God’s love is like that. As it flows through us, it leads us to do things that don’t fit within neat boundaries. God’s love moves us to color outside the lines, even if it means that things get a little messy, at least by our standards. God’s love is so plentiful it spills right over the boundary walls we set up, carrying us right along with it. And when we experience this love, we can find ourselves doing things we never thought we’d do.
Just ask Nathan, the prophet in our story from 2 Samuel. Nathan is God’s lobbyist, hired to speak up on behalf of God’s beloved people. The rich, Nathan says, have been stealing from the poor, God’s beloved. It is not a truth the rich want to hear, and in a world of boundaries Nathan never should have received a hearing. He might as well have stayed home.
But Nathan is moved by God’s love, moved not only to serve those in need but to advocate on their behalf. Nathan is sent by God to speak to those in power and to tell the truth about injustice. To do so, Nathan speaks a word of judgment about the broken present, and the broken future that will result from it. But Nathan also speaks a word of hope: All is not lost, for God’s love can put away even this sin, the sin of injustice; God’s love can renew even this world, and make it right once more.
And God makes us a part of this renewal. Whenever love moves us, like the woman at Jesus’ feet, to offer radical service to a neighbor in need, God’s love is there, renewing the world. Whenever love moves us, like the prophet Nathan, to speak up on behalf of a neighbor in need, God’s love is there, renewing the world.
This year I have had the privilege of working at the Lutheran Public Policy Office of Washington State. In my time at the LPPO, I have seen the boundary-crossing, world-renewing love of God reflected in the lives of God’s people.
I have seen God’s love reflected in congregations engaged in radical service to their neighbors around them, through soup kitchens and community gardens, food pantries and overnight shelters.
I have seen God’s love reflected in community formed across racial, cultural, and economic lines, people brought together to pursue God’s project of a more just and peaceful world.
And I have seen God’s love reflected in people who are moved to go to the halls of power, the city council or the state legislature or the US Congress, by writing letters and making phone calls and scheduling visits to advocate for and with neighbors in need.

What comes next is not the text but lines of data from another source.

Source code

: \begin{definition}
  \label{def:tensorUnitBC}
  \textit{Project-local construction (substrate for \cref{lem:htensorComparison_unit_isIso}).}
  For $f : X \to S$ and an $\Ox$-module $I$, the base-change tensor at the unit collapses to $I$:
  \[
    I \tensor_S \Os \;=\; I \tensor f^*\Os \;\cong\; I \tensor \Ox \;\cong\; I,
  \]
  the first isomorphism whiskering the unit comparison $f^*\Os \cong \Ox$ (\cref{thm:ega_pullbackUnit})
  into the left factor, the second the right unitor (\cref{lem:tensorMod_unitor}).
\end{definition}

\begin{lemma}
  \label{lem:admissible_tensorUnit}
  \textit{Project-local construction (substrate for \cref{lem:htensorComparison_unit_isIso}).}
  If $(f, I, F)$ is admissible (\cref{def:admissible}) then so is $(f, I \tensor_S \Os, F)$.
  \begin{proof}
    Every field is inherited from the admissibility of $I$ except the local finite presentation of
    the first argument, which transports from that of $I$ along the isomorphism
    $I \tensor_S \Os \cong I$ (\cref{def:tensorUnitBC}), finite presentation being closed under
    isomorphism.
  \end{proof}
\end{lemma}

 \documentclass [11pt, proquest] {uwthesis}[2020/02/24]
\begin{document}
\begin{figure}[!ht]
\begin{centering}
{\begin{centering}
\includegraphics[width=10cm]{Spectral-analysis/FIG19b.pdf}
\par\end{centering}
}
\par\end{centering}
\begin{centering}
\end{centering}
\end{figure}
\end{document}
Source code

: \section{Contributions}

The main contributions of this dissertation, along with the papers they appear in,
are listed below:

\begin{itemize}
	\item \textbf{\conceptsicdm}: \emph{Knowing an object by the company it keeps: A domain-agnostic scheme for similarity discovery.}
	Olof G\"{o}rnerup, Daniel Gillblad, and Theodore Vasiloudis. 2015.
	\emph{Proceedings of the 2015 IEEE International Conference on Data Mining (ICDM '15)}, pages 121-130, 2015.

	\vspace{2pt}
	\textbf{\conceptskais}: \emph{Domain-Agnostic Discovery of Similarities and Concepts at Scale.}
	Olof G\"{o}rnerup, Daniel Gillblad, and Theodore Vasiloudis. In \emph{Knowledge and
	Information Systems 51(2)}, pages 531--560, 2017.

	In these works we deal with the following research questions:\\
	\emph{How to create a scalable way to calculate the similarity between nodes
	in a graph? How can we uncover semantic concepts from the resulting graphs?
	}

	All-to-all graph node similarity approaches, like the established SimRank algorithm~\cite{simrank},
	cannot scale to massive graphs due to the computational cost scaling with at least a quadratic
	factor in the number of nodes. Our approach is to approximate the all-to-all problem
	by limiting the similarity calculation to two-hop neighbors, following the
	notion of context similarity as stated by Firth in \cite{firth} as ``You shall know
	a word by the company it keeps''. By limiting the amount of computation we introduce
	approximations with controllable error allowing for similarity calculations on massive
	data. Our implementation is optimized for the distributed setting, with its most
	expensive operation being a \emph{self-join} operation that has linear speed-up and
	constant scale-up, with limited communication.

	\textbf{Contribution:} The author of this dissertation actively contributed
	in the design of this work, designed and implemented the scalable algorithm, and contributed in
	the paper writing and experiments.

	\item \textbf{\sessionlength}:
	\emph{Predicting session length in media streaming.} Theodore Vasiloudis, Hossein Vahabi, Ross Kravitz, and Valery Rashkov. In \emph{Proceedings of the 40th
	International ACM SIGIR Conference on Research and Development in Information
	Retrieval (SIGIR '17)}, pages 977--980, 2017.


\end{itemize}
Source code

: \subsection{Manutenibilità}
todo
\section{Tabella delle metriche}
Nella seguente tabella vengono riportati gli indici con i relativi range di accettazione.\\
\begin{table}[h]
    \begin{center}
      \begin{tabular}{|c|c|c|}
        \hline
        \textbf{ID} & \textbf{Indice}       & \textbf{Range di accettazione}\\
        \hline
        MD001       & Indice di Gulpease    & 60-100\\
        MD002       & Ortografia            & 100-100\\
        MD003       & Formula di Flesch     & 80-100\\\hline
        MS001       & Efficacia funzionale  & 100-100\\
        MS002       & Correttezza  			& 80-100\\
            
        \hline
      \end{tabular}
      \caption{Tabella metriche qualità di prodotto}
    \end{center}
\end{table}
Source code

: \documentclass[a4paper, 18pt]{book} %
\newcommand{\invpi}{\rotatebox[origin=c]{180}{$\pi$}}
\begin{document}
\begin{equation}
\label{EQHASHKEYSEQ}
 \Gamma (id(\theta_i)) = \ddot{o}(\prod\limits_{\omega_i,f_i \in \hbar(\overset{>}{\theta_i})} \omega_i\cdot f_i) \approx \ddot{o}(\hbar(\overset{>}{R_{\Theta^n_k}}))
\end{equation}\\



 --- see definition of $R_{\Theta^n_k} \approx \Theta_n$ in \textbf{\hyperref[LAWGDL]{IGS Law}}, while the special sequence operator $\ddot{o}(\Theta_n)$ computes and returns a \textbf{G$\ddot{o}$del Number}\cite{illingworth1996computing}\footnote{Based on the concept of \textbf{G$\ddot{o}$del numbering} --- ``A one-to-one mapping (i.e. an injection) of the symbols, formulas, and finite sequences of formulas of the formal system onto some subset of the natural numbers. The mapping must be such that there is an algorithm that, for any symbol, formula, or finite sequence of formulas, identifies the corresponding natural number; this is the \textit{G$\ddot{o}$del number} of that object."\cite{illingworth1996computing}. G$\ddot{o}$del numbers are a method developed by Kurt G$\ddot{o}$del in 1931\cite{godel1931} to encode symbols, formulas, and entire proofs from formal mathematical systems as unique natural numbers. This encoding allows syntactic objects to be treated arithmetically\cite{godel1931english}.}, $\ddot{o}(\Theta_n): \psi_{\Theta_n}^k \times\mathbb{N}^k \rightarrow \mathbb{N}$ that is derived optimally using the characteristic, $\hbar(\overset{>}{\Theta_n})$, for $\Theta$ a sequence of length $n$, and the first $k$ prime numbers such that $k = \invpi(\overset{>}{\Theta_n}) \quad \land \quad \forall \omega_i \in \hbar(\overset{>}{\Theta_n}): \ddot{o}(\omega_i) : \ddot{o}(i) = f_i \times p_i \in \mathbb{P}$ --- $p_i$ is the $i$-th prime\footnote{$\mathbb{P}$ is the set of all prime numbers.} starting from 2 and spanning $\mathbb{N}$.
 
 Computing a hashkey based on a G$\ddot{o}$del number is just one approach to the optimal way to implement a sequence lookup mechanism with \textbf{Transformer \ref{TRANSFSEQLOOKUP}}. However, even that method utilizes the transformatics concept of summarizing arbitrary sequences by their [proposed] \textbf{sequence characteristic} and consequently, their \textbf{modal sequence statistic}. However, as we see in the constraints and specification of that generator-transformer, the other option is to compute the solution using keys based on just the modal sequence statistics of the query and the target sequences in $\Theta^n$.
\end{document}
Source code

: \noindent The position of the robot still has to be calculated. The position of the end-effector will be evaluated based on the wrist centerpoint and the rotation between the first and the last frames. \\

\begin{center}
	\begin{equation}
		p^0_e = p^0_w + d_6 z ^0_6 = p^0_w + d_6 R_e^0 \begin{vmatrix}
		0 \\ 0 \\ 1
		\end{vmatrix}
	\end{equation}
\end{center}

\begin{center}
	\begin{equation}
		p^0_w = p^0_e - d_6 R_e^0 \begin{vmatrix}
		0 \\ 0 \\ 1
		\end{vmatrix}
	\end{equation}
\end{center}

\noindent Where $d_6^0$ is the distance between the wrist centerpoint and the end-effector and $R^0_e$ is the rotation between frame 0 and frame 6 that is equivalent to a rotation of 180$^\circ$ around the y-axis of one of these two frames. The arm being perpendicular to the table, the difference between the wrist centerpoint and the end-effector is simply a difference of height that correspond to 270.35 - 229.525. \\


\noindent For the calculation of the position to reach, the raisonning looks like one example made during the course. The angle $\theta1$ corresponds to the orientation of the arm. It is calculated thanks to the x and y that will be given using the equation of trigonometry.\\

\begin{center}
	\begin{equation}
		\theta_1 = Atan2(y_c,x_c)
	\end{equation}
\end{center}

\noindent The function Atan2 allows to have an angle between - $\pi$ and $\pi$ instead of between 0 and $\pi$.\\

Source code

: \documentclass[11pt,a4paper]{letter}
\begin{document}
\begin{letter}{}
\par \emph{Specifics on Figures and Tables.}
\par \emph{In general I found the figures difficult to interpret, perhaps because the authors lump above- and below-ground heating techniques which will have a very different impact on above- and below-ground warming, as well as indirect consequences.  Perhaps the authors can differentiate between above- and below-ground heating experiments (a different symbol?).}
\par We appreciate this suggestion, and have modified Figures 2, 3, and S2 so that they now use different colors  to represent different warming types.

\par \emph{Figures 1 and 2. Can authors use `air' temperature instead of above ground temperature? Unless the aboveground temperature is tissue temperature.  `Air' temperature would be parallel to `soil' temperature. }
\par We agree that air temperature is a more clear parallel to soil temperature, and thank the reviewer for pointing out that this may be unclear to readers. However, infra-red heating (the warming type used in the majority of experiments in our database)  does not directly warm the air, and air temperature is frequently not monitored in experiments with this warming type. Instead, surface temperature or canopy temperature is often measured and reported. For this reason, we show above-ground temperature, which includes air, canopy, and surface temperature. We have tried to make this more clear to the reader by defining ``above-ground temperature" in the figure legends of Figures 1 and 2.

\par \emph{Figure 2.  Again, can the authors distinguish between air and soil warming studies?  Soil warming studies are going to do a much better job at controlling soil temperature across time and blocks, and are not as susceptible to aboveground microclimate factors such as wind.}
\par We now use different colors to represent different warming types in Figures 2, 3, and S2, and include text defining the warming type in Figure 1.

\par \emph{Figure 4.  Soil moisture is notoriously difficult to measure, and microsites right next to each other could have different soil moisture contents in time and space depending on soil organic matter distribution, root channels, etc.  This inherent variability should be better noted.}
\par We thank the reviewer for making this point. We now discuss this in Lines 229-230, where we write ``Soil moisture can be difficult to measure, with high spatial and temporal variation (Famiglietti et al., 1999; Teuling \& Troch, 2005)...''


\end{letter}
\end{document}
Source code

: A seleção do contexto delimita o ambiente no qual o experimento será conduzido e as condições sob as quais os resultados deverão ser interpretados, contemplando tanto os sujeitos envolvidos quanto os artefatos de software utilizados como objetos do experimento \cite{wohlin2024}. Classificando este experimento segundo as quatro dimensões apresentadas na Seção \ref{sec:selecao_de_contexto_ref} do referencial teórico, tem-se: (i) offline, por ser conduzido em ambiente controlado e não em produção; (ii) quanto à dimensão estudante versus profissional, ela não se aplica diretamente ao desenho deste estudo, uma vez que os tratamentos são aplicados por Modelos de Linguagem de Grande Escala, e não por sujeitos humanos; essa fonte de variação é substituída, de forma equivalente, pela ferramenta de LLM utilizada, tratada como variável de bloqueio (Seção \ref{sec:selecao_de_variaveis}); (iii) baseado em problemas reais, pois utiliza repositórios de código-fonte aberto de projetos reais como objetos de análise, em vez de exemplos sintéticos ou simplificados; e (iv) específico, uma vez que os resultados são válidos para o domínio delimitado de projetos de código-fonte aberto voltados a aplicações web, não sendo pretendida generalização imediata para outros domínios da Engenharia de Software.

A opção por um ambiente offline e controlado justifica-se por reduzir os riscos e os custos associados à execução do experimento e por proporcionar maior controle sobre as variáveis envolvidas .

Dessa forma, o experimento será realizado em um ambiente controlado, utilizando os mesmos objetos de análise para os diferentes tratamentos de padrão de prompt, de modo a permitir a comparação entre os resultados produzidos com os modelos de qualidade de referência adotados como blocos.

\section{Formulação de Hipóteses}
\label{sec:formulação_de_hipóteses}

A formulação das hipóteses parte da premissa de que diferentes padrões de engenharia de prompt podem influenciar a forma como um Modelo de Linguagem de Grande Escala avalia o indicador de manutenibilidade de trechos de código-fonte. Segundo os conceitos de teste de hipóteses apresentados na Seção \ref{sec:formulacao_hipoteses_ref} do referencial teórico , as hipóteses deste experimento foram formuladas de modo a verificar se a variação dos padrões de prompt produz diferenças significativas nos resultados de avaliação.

God’s love moves people to do these things, to move beyond conventional boundaries and into the very body of Christ, a body that goes out into the streets and the sidewalks, the parks and the public spaces, and makes God’s creative, justice-making love known in the world we live in.
So how about you? What boundaries is God’s love moving you to cross this week?
Maybe God is leading you to write a letter to the newspaper or to an elected official. Maybe God is leading you to make a phone call to your senator or representative. Maybe God is leading you to sign a petition or simply to learn about one.
I cannot tell you where God will lead you next. But if you want to find out, you might begin in the same way our gospel story began today – at a table with Jesus.
There is a table here, and it is almost ready. Come, and eat with Jesus. Come, and discover that you are already filled with God’s love. Come, and discover that you are already have what you need to live it out in the world. Come, taste and see. Amen.